▶ **Data shown**
------------------------------
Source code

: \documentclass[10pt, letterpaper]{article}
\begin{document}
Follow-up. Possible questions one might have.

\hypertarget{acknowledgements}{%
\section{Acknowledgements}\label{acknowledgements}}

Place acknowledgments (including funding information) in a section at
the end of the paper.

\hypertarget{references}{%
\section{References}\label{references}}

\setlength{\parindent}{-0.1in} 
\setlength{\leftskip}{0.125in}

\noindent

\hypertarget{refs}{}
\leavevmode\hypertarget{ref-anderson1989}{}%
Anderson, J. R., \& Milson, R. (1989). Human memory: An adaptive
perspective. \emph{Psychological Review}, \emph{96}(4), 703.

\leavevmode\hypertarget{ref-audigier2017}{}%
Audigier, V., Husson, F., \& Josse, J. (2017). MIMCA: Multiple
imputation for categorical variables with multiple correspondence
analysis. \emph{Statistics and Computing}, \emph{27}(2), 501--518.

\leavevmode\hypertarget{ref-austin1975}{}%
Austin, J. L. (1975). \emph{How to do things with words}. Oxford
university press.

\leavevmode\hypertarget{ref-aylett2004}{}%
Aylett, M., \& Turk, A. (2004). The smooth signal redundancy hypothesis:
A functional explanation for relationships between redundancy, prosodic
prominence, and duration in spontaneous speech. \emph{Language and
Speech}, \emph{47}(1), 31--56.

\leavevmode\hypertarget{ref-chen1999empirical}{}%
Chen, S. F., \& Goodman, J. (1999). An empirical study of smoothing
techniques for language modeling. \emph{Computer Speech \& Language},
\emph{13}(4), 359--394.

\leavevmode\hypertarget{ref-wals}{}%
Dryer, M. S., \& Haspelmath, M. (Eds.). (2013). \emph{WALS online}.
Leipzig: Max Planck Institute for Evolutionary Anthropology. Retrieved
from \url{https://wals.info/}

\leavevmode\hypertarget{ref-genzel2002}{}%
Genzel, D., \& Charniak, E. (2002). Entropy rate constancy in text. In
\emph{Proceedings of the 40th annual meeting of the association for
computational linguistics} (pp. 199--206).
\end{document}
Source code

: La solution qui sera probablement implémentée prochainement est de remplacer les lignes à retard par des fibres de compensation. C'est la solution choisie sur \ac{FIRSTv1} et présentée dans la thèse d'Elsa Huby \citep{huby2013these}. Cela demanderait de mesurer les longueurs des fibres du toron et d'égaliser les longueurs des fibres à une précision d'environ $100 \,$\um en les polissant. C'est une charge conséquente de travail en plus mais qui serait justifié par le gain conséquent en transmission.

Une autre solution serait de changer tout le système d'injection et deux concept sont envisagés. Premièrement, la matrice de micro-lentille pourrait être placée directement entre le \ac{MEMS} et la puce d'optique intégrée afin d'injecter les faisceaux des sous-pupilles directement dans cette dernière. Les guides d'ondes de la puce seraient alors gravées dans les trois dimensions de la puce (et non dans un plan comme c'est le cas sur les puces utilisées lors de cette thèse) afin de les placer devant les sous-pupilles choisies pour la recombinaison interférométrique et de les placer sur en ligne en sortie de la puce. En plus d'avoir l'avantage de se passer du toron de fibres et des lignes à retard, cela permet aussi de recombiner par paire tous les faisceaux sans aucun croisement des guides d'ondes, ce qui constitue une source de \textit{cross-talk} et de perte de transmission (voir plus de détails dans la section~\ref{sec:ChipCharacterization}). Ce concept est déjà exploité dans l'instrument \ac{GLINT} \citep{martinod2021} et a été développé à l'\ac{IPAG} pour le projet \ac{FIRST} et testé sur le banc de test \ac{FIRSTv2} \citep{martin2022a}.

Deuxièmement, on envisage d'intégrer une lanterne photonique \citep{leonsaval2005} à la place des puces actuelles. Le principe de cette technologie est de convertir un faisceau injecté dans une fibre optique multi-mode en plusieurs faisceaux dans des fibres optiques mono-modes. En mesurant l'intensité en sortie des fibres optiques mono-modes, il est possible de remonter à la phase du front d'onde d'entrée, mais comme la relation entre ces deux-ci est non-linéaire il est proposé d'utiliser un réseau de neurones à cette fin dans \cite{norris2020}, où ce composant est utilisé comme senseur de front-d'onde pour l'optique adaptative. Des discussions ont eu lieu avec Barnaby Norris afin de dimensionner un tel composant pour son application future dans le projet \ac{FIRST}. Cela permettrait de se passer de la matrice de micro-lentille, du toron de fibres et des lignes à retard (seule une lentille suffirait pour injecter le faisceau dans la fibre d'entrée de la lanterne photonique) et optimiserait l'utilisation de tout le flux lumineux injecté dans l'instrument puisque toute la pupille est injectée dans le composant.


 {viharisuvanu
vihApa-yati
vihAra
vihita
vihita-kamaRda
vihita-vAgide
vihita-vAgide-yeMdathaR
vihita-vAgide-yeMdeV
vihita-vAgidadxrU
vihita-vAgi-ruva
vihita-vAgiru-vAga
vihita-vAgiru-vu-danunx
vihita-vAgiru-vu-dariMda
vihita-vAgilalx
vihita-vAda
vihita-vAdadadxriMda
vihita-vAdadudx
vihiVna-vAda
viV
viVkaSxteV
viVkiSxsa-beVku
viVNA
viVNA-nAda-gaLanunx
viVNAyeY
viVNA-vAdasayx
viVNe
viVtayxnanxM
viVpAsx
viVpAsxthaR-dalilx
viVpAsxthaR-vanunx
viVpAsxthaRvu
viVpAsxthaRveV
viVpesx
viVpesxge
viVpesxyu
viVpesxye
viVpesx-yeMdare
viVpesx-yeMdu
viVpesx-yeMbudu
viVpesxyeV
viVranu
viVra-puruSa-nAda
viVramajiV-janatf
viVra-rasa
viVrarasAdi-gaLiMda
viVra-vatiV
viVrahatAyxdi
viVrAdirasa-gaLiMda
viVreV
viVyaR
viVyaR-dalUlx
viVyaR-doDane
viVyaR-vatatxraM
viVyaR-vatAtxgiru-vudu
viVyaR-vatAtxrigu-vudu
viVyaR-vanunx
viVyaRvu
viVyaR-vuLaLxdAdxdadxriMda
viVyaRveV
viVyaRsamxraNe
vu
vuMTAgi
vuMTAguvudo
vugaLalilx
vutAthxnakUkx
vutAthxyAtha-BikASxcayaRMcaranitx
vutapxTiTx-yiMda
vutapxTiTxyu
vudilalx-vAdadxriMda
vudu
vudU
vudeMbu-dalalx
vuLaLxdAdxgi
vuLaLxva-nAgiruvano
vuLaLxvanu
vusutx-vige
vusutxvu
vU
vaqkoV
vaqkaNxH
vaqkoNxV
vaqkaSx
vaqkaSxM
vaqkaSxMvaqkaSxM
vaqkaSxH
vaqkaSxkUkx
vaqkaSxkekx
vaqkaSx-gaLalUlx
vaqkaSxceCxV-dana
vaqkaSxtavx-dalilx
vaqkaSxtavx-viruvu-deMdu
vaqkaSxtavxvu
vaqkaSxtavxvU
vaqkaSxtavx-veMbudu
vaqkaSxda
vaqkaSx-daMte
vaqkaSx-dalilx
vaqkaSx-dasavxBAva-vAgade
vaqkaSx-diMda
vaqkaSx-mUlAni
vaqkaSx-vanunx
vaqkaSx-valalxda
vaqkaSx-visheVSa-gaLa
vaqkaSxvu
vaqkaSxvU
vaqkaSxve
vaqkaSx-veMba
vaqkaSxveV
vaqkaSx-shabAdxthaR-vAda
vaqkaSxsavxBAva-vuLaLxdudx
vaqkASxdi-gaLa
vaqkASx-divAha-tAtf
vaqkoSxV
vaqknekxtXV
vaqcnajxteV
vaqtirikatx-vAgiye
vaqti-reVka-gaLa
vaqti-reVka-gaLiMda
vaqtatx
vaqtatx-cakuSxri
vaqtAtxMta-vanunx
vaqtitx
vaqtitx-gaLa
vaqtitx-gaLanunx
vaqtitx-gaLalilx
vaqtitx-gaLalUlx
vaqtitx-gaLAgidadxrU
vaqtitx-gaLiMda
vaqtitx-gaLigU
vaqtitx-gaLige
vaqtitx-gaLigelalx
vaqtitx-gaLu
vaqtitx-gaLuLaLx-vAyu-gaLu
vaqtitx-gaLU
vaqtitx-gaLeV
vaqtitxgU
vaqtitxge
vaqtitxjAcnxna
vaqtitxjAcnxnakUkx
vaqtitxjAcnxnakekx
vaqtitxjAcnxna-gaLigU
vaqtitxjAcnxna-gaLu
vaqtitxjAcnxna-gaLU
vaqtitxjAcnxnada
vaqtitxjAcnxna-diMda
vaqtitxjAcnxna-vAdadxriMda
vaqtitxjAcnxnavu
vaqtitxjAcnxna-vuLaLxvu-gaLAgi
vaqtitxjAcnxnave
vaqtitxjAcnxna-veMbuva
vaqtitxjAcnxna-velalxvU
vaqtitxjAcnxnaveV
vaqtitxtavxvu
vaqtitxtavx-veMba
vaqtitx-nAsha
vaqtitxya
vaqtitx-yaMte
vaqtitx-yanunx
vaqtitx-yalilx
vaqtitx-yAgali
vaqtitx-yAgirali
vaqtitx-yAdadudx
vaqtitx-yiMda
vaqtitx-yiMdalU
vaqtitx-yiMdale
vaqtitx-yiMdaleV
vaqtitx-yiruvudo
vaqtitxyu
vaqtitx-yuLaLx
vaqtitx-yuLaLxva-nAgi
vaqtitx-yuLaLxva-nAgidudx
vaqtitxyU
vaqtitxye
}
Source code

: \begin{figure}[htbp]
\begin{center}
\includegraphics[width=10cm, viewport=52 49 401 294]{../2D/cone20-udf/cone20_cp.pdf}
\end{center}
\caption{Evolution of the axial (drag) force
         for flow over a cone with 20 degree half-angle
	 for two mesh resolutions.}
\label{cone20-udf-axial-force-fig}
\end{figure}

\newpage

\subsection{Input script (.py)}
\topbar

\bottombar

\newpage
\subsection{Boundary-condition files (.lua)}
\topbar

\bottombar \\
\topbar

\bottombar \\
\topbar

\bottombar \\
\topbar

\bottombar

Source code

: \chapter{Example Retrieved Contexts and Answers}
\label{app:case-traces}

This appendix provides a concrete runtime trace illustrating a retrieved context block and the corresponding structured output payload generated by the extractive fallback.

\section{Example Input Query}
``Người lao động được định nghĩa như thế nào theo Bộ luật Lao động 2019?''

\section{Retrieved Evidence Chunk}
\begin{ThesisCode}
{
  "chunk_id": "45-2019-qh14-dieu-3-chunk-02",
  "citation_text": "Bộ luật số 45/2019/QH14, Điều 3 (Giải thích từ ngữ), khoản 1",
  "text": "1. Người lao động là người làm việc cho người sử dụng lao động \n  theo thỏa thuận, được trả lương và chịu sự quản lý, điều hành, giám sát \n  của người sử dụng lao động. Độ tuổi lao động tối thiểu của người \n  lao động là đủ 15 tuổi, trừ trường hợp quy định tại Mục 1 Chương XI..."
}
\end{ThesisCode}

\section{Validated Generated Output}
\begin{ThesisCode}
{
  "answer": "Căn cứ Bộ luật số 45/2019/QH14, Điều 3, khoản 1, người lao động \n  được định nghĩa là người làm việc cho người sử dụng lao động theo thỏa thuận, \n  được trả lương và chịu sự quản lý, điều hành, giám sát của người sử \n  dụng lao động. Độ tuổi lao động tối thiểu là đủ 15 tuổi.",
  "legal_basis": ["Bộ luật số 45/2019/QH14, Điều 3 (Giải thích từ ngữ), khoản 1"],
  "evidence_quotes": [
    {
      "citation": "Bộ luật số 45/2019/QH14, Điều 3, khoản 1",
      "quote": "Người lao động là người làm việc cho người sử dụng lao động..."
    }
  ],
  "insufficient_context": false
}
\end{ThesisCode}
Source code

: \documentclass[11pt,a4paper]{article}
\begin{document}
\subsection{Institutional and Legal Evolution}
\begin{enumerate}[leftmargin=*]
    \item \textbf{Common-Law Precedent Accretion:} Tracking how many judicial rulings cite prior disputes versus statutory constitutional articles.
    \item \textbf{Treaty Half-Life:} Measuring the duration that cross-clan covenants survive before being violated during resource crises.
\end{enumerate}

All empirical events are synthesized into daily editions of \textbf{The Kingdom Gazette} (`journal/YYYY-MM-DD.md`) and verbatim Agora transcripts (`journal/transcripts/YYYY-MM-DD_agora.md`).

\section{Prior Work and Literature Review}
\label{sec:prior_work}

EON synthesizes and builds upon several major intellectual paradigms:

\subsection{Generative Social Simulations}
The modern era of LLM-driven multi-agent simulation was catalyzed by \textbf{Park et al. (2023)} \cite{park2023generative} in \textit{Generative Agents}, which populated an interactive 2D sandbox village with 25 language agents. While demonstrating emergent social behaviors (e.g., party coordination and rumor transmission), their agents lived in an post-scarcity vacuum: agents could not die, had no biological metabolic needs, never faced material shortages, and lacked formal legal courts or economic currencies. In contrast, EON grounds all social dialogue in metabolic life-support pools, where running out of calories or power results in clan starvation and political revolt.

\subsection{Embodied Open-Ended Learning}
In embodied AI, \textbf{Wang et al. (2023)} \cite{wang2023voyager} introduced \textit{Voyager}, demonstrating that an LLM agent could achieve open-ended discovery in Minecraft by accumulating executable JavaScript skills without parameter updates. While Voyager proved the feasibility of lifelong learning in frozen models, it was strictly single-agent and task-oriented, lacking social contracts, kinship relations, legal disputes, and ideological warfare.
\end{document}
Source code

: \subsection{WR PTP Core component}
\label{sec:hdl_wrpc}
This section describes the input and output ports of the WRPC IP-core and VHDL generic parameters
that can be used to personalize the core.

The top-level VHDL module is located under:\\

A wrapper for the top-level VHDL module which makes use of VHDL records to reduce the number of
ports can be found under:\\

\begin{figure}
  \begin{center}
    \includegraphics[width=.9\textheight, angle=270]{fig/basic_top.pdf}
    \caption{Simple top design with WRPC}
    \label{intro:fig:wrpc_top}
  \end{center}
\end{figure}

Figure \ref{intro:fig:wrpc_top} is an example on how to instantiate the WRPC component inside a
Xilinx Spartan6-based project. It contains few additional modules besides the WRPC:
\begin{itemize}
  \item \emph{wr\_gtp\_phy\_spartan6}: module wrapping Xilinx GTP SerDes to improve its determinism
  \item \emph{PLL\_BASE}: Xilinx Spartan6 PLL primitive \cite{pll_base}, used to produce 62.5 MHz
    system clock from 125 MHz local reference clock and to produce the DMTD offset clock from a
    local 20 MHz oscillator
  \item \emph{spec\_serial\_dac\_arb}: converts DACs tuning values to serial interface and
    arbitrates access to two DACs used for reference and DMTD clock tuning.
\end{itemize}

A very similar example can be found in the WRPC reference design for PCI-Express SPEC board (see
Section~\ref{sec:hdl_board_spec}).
------------------------------
▶ **Task to complete**
All that belongs in your answer is the stretch of entries above from the line with "vaqtirikatx-vAgiye" through the line with "vaqtitx-gaLeV", printed exactly.

▶ **Answer area**
vaqtirikatx-vAgiye
vaqti-reVka-gaLa
vaqti-reVka-gaLiMda
vaqtatx
vaqtatx-cakuSxri
vaqtAtxMta-vanunx
vaqtitx
vaqtitx-gaLa
vaqtitx-gaLanunx
vaqtitx-gaLalilx
vaqtitx-gaLalUlx
vaqtitx-gaLAgidadxrU
vaqtitx-gaLiMda
vaqtitx-gaLigU
vaqtitx-gaLige
vaqtitx-gaLigelalx
vaqtitx-gaLu
vaqtitx-gaLuLaLx-vAyu-gaLu
vaqtitx-gaLU
vaqtitx-gaLeV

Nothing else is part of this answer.